Prompt: From the line with "## Secret Scanner" down to the final line of the records below, retype everything exactly and leave out the rest.

Recorded information:
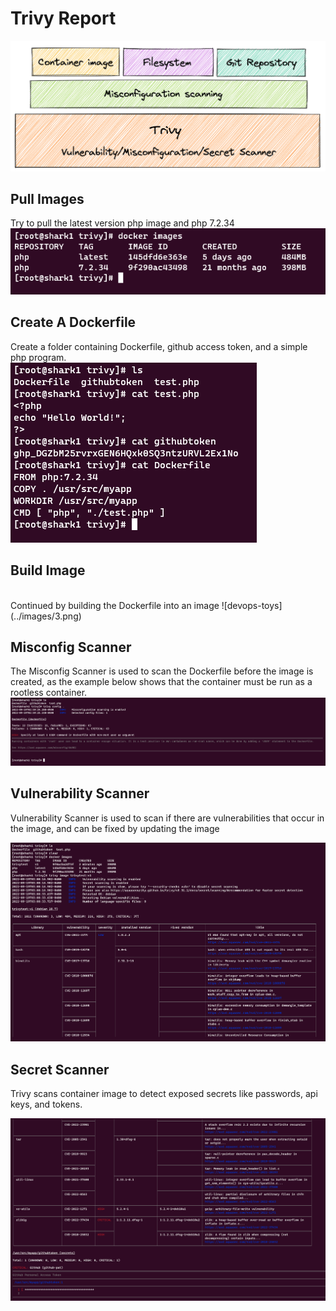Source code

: # Trivy Report

![devops-toys](../images/trivy-report.png)

## Pull Images

Try to pull the latest version php image and php 7.2.34
<br />
![devops-toys](../images/1.png)

## Create A Dockerfile

Create a folder containing Dockerfile, github access token, and a simple php program.
<br />
![devops-toys](../images/2.png)

## Build Image

 <br />
Continued by building the Dockerfile into an image
![devops-toys](../images/3.png)

## Misconfig Scanner

The Misconfig Scanner is used to scan the Dockerfile before the image is created, as the example below shows that the container must be run as a rootless container.
![devops-toys](../images/4.png)

## Vulnerability Scanner

Vulnerability Scanner is used to scan if there are vulnerabilities that occur in the image, and can be fixed by updating the image

![devops-toys](../images/5.png)

## Secret Scanner

Trivy scans container image to detect exposed secrets like passwords, api keys, and tokens.

![devops-toys](../images/6.png)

Result of this task:
## Secret Scanner

Trivy scans container image to detect exposed secrets like passwords, api keys, and tokens.

![devops-toys](../images/6.png)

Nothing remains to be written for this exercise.